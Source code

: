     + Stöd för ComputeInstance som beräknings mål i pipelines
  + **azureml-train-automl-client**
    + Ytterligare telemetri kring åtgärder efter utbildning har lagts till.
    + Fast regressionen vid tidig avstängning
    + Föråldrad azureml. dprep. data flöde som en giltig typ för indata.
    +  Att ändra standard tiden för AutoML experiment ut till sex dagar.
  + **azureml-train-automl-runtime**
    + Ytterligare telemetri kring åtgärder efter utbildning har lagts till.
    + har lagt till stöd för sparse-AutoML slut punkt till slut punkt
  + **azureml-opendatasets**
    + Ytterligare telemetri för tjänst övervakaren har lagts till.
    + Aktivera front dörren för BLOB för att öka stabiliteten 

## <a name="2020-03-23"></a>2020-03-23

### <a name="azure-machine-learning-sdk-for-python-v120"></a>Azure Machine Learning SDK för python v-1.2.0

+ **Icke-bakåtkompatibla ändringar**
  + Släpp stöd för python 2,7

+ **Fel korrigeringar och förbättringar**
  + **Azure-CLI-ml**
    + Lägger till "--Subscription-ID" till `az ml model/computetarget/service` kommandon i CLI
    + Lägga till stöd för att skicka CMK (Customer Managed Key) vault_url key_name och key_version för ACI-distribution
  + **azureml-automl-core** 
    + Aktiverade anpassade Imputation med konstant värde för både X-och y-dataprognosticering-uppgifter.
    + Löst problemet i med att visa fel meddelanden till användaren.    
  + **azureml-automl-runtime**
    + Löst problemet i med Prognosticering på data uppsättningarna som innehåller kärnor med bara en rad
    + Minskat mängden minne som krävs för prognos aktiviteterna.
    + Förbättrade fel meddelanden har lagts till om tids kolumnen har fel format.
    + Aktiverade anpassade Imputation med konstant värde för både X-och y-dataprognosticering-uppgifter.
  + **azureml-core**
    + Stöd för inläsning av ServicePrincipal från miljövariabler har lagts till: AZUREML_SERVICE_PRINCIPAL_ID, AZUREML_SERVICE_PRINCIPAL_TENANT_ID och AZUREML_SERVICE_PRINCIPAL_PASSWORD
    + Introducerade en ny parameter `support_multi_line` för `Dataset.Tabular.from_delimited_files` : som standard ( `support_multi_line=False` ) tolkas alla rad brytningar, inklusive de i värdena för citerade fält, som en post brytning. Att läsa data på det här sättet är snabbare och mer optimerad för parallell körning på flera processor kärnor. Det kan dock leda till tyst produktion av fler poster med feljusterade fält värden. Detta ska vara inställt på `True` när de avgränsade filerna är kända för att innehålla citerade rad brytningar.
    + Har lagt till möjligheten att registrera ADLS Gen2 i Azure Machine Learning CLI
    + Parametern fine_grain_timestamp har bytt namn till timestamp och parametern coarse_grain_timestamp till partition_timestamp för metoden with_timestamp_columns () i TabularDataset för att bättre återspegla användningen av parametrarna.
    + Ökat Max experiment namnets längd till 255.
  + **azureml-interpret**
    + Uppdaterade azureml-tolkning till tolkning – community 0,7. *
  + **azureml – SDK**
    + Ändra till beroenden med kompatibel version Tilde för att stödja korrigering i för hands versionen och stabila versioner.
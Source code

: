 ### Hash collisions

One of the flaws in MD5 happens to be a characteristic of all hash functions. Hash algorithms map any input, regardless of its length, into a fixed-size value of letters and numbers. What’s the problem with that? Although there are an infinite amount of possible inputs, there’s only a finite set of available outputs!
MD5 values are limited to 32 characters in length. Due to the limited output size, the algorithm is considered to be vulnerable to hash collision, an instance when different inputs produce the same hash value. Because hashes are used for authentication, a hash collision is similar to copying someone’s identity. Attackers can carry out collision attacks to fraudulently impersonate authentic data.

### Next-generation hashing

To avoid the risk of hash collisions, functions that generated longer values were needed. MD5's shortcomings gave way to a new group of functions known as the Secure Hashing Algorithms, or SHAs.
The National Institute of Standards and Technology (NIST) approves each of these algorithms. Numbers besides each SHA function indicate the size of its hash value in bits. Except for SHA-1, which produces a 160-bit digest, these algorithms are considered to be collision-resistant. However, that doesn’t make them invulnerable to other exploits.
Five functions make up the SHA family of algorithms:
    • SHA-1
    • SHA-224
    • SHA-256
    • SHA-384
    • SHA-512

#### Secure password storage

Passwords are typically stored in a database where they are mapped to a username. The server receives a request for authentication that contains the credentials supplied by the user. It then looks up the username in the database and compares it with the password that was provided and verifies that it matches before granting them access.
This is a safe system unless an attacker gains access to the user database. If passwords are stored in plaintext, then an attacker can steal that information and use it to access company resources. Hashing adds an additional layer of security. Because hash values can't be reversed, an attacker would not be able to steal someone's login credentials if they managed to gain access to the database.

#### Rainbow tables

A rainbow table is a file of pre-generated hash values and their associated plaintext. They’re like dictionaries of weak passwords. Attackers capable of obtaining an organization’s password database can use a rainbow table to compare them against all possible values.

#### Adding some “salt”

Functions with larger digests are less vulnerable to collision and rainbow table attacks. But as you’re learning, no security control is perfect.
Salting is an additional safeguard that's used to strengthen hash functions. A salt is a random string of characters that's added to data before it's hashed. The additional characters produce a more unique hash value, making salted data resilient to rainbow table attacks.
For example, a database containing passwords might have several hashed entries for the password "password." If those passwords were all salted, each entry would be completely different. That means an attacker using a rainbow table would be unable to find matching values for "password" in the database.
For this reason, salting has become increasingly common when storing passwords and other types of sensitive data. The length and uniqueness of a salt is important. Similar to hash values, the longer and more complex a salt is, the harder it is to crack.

☆ ☆ ☆ ☆

Repeat every entry exactly, leaving nothing out.

Source code

:     + Stöd för ComputeInstance som beräknings mål i pipelines
  + **azureml-train-automl-client**
    + Ytterligare telemetri kring åtgärder efter utbildning har lagts till.
    + Fast regressionen vid tidig avstängning
    + Föråldrad azureml. dprep. data flöde som en giltig typ för indata.
    +  Att ändra standard tiden för AutoML experiment ut till sex dagar.
  + **azureml-train-automl-runtime**
    + Ytterligare telemetri kring åtgärder efter utbildning har lagts till.
    + har lagt till stöd för sparse-AutoML slut punkt till slut punkt
  + **azureml-opendatasets**
    + Ytterligare telemetri för tjänst övervakaren har lagts till.
    + Aktivera front dörren för BLOB för att öka stabiliteten 

## <a name="2020-03-23"></a>2020-03-23

### <a name="azure-machine-learning-sdk-for-python-v120"></a>Azure Machine Learning SDK för python v-1.2.0

+ **Icke-bakåtkompatibla ändringar**
  + Släpp stöd för python 2,7

+ **Fel korrigeringar och förbättringar**
  + **Azure-CLI-ml**
    + Lägger till "--Subscription-ID" till `az ml model/computetarget/service` kommandon i CLI
    + Lägga till stöd för att skicka CMK (Customer Managed Key) vault_url key_name och key_version för ACI-distribution
  + **azureml-automl-core** 
    + Aktiverade anpassade Imputation med konstant värde för både X-och y-dataprognosticering-uppgifter.
    + Löst problemet i med att visa fel meddelanden till användaren.    
  + **azureml-automl-runtime**
    + Löst problemet i med Prognosticering på data uppsättningarna som innehåller kärnor med bara en rad
    + Minskat mängden minne som krävs för prognos aktiviteterna.
    + Förbättrade fel meddelanden har lagts till om tids kolumnen har fel format.
    + Aktiverade anpassade Imputation med konstant värde för både X-och y-dataprognosticering-uppgifter.
  + **azureml-core**
    + Stöd för inläsning av ServicePrincipal från miljövariabler har lagts till: AZUREML_SERVICE_PRINCIPAL_ID, AZUREML_SERVICE_PRINCIPAL_TENANT_ID och AZUREML_SERVICE_PRINCIPAL_PASSWORD
    + Introducerade en ny parameter `support_multi_line` för `Dataset.Tabular.from_delimited_files` : som standard ( `support_multi_line=False` ) tolkas alla rad brytningar, inklusive de i värdena för citerade fält, som en post brytning. Att läsa data på det här sättet är snabbare och mer optimerad för parallell körning på flera processor kärnor. Det kan dock leda till tyst produktion av fler poster med feljusterade fält värden. Detta ska vara inställt på `True` när de avgränsade filerna är kända för att innehålla citerade rad brytningar.
    + Har lagt till möjligheten att registrera ADLS Gen2 i Azure Machine Learning CLI
    + Parametern fine_grain_timestamp har bytt namn till timestamp och parametern coarse_grain_timestamp till partition_timestamp för metoden with_timestamp_columns () i TabularDataset för att bättre återspegla användningen av parametrarna.
    + Ökat Max experiment namnets längd till 255.
  + **azureml-interpret**
    + Uppdaterade azureml-tolkning till tolkning – community 0,7. *
  + **azureml – SDK**
    + Ändra till beroenden med kompatibel version Tilde för att stödja korrigering i för hands versionen och stabila versioner.
Source code

: ### Hash collisions

One of the flaws in MD5 happens to be a characteristic of all hash functions. Hash algorithms map any input, regardless of its length, into a fixed-size value of letters and numbers. What’s the problem with that? Although there are an infinite amount of possible inputs, there’s only a finite set of available outputs!
MD5 values are limited to 32 characters in length. Due to the limited output size, the algorithm is considered to be vulnerable to hash collision, an instance when different inputs produce the same hash value. Because hashes are used for authentication, a hash collision is similar to copying someone’s identity. Attackers can carry out collision attacks to fraudulently impersonate authentic data.

### Next-generation hashing

To avoid the risk of hash collisions, functions that generated longer values were needed. MD5's shortcomings gave way to a new group of functions known as the Secure Hashing Algorithms, or SHAs.
The National Institute of Standards and Technology (NIST) approves each of these algorithms. Numbers besides each SHA function indicate the size of its hash value in bits. Except for SHA-1, which produces a 160-bit digest, these algorithms are considered to be collision-resistant. However, that doesn’t make them invulnerable to other exploits.
Five functions make up the SHA family of algorithms:
    • SHA-1
    • SHA-224
    • SHA-256
    • SHA-384
    • SHA-512

#### Secure password storage

Passwords are typically stored in a database where they are mapped to a username. The server receives a request for authentication that contains the credentials supplied by the user. It then looks up the username in the database and compares it with the password that was provided and verifies that it matches before granting them access.
This is a safe system unless an attacker gains access to the user database. If passwords are stored in plaintext, then an attacker can steal that information and use it to access company resources. Hashing adds an additional layer of security. Because hash values can't be reversed, an attacker would not be able to steal someone's login credentials if they managed to gain access to the database.

#### Rainbow tables

A rainbow table is a file of pre-generated hash values and their associated plaintext. They’re like dictionaries of weak passwords. Attackers capable of obtaining an organization’s password database can use a rainbow table to compare them against all possible values.

#### Adding some “salt”

Functions with larger digests are less vulnerable to collision and rainbow table attacks. But as you’re learning, no security control is perfect.
Salting is an additional safeguard that's used to strengthen hash functions. A salt is a random string of characters that's added to data before it's hashed. The additional characters produce a more unique hash value, making salted data resilient to rainbow table attacks.
For example, a database containing passwords might have several hashed entries for the password "password." If those passwords were all salted, each entry would be completely different. That means an attacker using a rainbow table would be unable to find matching values for "password" in the database.
For this reason, salting has become increasingly common when storing passwords and other types of sensitive data. The length and uniqueness of a salt is important. Similar to hash values, the longer and more complex a salt is, the harder it is to crack.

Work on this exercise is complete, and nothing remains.